- From: Jonas Sicking <jonas@sicking.cc>
- Date: Wed, 11 Apr 2012 03:57:23 -0700
- To: Webapps WG <public-webapps@w3.org>, Boris Zbarsky <bzbarsky@mozilla.com>
Hi All, Apologies if this has been discussed before and I missed it, or have forgotten about it. Currently the IDL for the .open function looks as follows: open(DOMString method, DOMString url, optional boolean async, optional DOMString? user, optional DOMString? password); This means that if anything other than null is passed as value for the user/password arguments, then the value should be stringified per normal WebIDL/ECMAScript rules. This includes if the value undefined is passed, which would be converted to "undefined" as both username and password. We accidentally made this change a while back, but discovered that this isn't compatible with the web [1][2]. In particular, the Dojo toolkit contains code like: xhr.open(method, ioArgs.url, args.sync !== true, args.user || undefined, args.password || undefined); For "normal" requests this results in the username and password "undefined" being used. This isn't a big deal since I think many servers simply ignore the username/password if they are not required for the resource. But it still seem non-ideal.
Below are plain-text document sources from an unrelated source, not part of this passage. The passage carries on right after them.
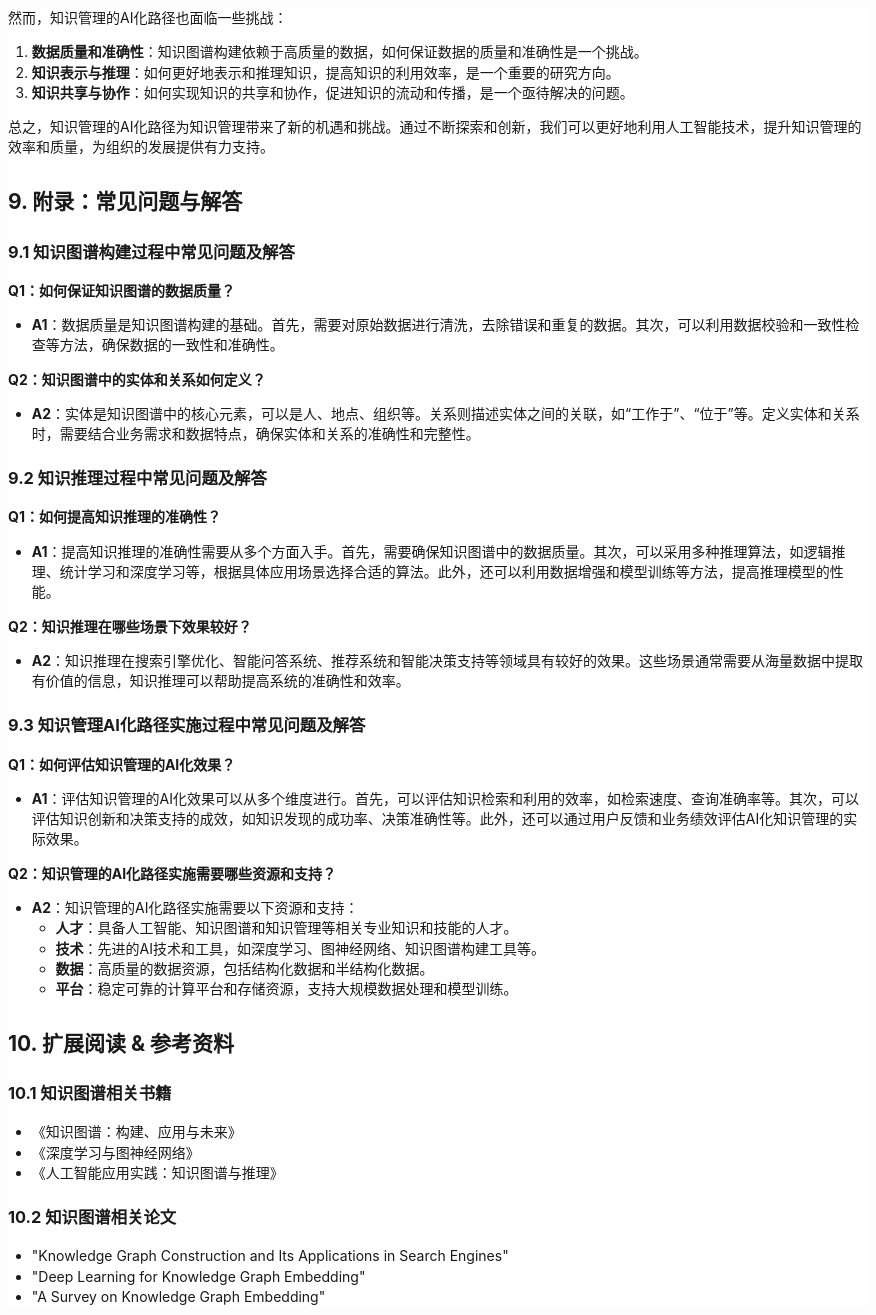 然而，知识管理的AI化路径也面临一些挑战：

1. **数据质量和准确性**：知识图谱构建依赖于高质量的数据，如何保证数据的质量和准确性是一个挑战。
2. **知识表示与推理**：如何更好地表示和推理知识，提高知识的利用效率，是一个重要的研究方向。
3. **知识共享与协作**：如何实现知识的共享和协作，促进知识的流动和传播，是一个亟待解决的问题。

总之，知识管理的AI化路径为知识管理带来了新的机遇和挑战。通过不断探索和创新，我们可以更好地利用人工智能技术，提升知识管理的效率和质量，为组织的发展提供有力支持。

## 9. 附录：常见问题与解答

### 9.1 知识图谱构建过程中常见问题及解答

**Q1：如何保证知识图谱的数据质量？**
- **A1**：数据质量是知识图谱构建的基础。首先，需要对原始数据进行清洗，去除错误和重复的数据。其次，可以利用数据校验和一致性检查等方法，确保数据的一致性和准确性。

**Q2：知识图谱中的实体和关系如何定义？**
- **A2**：实体是知识图谱中的核心元素，可以是人、地点、组织等。关系则描述实体之间的关联，如“工作于”、“位于”等。定义实体和关系时，需要结合业务需求和数据特点，确保实体和关系的准确性和完整性。

### 9.2 知识推理过程中常见问题及解答

**Q1：如何提高知识推理的准确性？**
- **A1**：提高知识推理的准确性需要从多个方面入手。首先，需要确保知识图谱中的数据质量。其次，可以采用多种推理算法，如逻辑推理、统计学习和深度学习等，根据具体应用场景选择合适的算法。此外，还可以利用数据增强和模型训练等方法，提高推理模型的性能。

**Q2：知识推理在哪些场景下效果较好？**
- **A2**：知识推理在搜索引擎优化、智能问答系统、推荐系统和智能决策支持等领域具有较好的效果。这些场景通常需要从海量数据中提取有价值的信息，知识推理可以帮助提高系统的准确性和效率。

### 9.3 知识管理AI化路径实施过程中常见问题及解答

**Q1：如何评估知识管理的AI化效果？**
- **A1**：评估知识管理的AI化效果可以从多个维度进行。首先，可以评估知识检索和利用的效率，如检索速度、查询准确率等。其次，可以评估知识创新和决策支持的成效，如知识发现的成功率、决策准确性等。此外，还可以通过用户反馈和业务绩效评估AI化知识管理的实际效果。

**Q2：知识管理的AI化路径实施需要哪些资源和支持？**
- **A2**：知识管理的AI化路径实施需要以下资源和支持：
  - **人才**：具备人工智能、知识图谱和知识管理等相关专业知识和技能的人才。
  - **技术**：先进的AI技术和工具，如深度学习、图神经网络、知识图谱构建工具等。
  - **数据**：高质量的数据资源，包括结构化数据和半结构化数据。
  - **平台**：稳定可靠的计算平台和存储资源，支持大规模数据处理和模型训练。

## 10. 扩展阅读 & 参考资料

### 10.1 知识图谱相关书籍

- 《知识图谱：构建、应用与未来》
- 《深度学习与图神经网络》
- 《人工智能应用实践：知识图谱与推理》

### 10.2 知识图谱相关论文

- "Knowledge Graph Construction and Its Applications in Search Engines"
- "Deep Learning for Knowledge Graph Embedding"
- "A Survey on Knowledge Graph Embedding"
A bigger deal however is that for a cross-site request, the requirements in CORS causes such a request to be denied causing [1]. It also caused sites that use mootools to break when the site was using basic authentication [2]. [1] https://bugzilla.mozilla.org/show_bug.cgi?id=605296 [2] https://bugzilla.mozilla.org/show_bug.cgi?id=609865 So I suspect we need to add [TreatUndefinedAs=EmptyString] or [TreatUndefinedAs=Null] (the effect is the same here) to both the user and password arguments. / Jonas
Received on Wednesday, 11 April 2012 10:58:26 UTC